Mais ce n'est pas tout ; certains dossiers relatifs au respect des droits de l'homme, comme la question hongkongaise ou le dossier des Ouïghours, sont également brandis par les Etats-Unis pour justifier mises en garde et sanctions contre la diplomatie chinoise.

Cette dernière question est d'ailleurs particulièrement sensible puisque le Congrès mondial des Ouïghours, organisation internationale se donnant pour vocation de défendre les droits de cette minorité à l'intérieur comme à l'extérieur du Xinjiang, bénéficie de financements américains.

La très controversée organisation National Endowment for Democracy (NED), accusée par certains observateurs d'agir comme le bras armé de la CIA, explique ainsi sur son site avoir versé plus d'un million de dollars à l'organisation depuis 2016 pour «sensibiliser et soutenir les droits humains des Ouïghours», notamment en «soulignant les violations des droits de l'Homme dans le [...] Xinjiang».

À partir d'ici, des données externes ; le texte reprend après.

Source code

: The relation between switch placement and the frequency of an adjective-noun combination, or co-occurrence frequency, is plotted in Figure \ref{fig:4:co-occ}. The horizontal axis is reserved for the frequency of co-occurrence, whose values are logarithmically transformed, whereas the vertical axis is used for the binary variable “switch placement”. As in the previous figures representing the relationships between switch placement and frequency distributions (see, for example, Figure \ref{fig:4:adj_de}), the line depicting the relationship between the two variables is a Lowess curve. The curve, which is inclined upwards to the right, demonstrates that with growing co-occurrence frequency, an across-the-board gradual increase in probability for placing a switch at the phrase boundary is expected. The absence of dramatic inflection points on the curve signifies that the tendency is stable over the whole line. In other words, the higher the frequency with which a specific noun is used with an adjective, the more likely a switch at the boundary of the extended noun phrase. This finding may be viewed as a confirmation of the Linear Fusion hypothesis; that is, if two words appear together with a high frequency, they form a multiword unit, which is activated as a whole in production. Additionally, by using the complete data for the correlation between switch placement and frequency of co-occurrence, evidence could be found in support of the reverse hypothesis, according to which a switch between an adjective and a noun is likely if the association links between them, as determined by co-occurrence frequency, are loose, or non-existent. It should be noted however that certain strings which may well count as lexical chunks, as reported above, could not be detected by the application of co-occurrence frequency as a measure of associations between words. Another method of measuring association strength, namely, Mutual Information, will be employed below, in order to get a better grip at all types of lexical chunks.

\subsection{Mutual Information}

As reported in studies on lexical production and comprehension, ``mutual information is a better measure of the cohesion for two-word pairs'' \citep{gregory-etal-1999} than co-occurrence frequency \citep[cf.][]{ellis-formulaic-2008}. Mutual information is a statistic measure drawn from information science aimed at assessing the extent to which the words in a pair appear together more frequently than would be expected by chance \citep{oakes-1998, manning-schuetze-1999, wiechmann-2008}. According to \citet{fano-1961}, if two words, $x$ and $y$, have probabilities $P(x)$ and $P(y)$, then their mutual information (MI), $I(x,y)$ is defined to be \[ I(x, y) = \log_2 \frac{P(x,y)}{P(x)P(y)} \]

Les Etats-Unis se soucieraient-ils sincèrement du sort de cette minorité musulmane chinoise ? Sur les réseaux sociaux, le secrétaire d'Etat américain Mike Pompeo se montre en tout cas particulièrement véhément sur le sujet, justifiant régulièrement le bien-fondé des sanctions américaines visant la Chine et appelant «le monde» à emboîter le pas de Washington. «Nous appelons le monde à se joindre à nous pour condamner les violations odieuses des droits de l'homme de ses propres citoyens de la part du Parti communiste chinois», lançait-il dans un tweet publié le 31 juillet 2020, annonçant des sanctions contre le Corps de production et de construction du Xinjiang, organisme économique public chinois actif dans cette région particulièrement riche en ressources.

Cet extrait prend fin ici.